AIM OF THE EXERCISE -
Return, unaltered, every line from the beginning of the material below up to and including the one with "## App Description from Google Play".

..........

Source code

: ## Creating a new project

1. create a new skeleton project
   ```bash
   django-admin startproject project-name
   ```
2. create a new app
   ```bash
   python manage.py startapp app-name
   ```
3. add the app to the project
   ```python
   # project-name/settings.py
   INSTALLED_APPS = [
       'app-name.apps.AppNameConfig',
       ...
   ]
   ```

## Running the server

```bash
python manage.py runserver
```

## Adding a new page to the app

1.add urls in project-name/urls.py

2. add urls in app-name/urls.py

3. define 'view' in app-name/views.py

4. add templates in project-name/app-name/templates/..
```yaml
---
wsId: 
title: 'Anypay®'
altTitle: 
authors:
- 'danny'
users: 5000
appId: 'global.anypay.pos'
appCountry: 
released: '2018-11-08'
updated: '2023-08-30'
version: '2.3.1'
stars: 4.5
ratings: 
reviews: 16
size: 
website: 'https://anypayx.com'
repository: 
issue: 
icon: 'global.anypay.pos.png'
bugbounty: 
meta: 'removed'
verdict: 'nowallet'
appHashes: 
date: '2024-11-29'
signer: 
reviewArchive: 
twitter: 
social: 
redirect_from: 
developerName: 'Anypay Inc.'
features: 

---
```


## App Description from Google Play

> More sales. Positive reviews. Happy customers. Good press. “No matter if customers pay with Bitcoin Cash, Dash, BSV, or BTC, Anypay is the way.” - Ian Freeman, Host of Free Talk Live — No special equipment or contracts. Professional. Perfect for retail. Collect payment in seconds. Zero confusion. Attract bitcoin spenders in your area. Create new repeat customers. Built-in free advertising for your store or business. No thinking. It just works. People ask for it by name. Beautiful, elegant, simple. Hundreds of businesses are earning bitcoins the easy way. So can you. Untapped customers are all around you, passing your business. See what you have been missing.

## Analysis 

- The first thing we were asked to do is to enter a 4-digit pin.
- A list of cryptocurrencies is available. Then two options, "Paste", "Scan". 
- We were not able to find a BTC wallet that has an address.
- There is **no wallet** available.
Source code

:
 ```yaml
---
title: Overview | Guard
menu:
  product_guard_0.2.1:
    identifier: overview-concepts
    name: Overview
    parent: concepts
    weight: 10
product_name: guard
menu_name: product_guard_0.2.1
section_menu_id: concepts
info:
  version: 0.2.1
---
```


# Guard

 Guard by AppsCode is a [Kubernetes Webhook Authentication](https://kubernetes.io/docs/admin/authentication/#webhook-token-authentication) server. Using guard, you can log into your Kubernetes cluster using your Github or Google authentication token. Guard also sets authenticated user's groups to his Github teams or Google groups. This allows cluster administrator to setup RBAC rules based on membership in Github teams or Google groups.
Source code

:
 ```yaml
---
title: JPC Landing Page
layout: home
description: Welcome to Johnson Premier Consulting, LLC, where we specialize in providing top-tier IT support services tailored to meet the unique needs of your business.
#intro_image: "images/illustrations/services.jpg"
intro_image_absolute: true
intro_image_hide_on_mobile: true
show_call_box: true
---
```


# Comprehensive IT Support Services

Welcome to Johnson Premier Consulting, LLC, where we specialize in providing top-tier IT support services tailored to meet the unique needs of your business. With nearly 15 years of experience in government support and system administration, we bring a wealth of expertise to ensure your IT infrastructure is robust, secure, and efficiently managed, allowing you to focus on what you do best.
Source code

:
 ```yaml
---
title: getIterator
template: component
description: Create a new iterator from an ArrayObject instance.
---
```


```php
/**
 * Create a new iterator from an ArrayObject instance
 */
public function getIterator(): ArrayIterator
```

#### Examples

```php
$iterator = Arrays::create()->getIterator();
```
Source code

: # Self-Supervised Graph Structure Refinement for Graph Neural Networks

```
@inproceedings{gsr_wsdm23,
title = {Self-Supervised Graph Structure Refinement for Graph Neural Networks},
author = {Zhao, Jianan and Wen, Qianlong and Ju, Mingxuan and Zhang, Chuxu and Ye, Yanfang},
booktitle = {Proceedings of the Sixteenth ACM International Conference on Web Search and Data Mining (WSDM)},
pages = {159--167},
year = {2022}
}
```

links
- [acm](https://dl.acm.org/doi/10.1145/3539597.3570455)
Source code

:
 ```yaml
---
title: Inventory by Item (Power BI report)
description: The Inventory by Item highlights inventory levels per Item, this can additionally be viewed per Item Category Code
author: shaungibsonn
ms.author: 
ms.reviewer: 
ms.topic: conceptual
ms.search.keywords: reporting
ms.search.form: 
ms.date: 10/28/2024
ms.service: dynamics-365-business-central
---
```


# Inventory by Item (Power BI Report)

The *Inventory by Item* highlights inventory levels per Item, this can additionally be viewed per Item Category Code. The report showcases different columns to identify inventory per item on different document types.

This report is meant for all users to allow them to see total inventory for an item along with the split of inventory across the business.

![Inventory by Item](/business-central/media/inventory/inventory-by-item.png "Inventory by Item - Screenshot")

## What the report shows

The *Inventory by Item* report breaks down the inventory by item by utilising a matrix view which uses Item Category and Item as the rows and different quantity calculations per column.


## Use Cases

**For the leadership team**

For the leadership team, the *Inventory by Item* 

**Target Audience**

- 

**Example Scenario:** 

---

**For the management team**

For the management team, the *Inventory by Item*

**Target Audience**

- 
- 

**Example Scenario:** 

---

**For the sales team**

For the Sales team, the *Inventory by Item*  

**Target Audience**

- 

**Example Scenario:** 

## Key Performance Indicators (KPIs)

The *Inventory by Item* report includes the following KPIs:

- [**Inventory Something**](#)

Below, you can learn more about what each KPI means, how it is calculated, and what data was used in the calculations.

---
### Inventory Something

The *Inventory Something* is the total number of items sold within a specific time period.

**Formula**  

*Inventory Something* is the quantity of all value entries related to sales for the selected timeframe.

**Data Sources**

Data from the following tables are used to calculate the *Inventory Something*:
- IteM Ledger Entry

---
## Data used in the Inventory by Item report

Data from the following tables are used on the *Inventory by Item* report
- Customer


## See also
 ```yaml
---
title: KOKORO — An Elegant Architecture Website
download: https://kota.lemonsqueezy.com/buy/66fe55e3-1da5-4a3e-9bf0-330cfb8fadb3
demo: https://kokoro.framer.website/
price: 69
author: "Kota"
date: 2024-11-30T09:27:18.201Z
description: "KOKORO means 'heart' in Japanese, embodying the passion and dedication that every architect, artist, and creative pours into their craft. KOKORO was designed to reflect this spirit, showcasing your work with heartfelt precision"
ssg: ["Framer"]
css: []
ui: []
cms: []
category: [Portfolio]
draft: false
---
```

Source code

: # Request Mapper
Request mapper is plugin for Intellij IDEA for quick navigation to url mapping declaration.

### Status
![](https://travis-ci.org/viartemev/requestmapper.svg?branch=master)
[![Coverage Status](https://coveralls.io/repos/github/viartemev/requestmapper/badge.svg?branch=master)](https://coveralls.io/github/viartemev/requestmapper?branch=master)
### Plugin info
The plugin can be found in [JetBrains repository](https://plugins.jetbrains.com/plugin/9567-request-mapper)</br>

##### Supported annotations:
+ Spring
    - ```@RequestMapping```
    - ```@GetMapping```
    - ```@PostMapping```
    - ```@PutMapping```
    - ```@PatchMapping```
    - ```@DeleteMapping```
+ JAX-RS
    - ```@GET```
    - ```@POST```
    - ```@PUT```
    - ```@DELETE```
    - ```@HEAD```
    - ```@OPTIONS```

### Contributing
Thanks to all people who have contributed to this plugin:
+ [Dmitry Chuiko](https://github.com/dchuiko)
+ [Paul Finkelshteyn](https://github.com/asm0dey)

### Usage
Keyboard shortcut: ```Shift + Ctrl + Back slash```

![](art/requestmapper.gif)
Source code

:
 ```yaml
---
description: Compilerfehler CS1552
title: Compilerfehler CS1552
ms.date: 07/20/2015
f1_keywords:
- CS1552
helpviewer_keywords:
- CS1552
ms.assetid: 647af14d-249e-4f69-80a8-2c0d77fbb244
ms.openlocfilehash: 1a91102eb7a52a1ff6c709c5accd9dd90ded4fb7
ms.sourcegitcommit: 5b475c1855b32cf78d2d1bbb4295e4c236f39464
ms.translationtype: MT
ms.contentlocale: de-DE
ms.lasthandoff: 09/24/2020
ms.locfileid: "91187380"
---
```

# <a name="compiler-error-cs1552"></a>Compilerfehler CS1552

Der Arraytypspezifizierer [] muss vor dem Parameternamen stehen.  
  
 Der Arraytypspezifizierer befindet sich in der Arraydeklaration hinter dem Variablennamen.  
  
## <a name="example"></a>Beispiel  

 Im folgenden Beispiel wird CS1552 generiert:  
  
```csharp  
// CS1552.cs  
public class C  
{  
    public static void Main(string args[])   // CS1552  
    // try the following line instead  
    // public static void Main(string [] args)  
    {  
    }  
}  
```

..........

RESULT OF THE EXERCISE -
Source code

: ## Creating a new project

1. create a new skeleton project
   ```bash
   django-admin startproject project-name
   ```
2. create a new app
   ```bash
   python manage.py startapp app-name
   ```
3. add the app to the project
   ```python
   # project-name/settings.py
   INSTALLED_APPS = [
       'app-name.apps.AppNameConfig',
       ...
   ]
   ```

## Running the server

```bash
python manage.py runserver
```

## Adding a new page to the app

1.add urls in project-name/urls.py

2. add urls in app-name/urls.py

3. define 'view' in app-name/views.py

4. add templates in project-name/app-name/templates/..
```yaml
---
wsId: 
title: 'Anypay®'
altTitle: 
authors:
- 'danny'
users: 5000
appId: 'global.anypay.pos'
appCountry: 
released: '2018-11-08'
updated: '2023-08-30'
version: '2.3.1'
stars: 4.5
ratings: 
reviews: 16
size: 
website: 'https://anypayx.com'
repository: 
issue: 
icon: 'global.anypay.pos.png'
bugbounty: 
meta: 'removed'
verdict: 'nowallet'
appHashes: 
date: '2024-11-29'
signer: 
reviewArchive: 
twitter: 
social: 
redirect_from: 
developerName: 'Anypay Inc.'
features: 

---
```


## App Description from Google Play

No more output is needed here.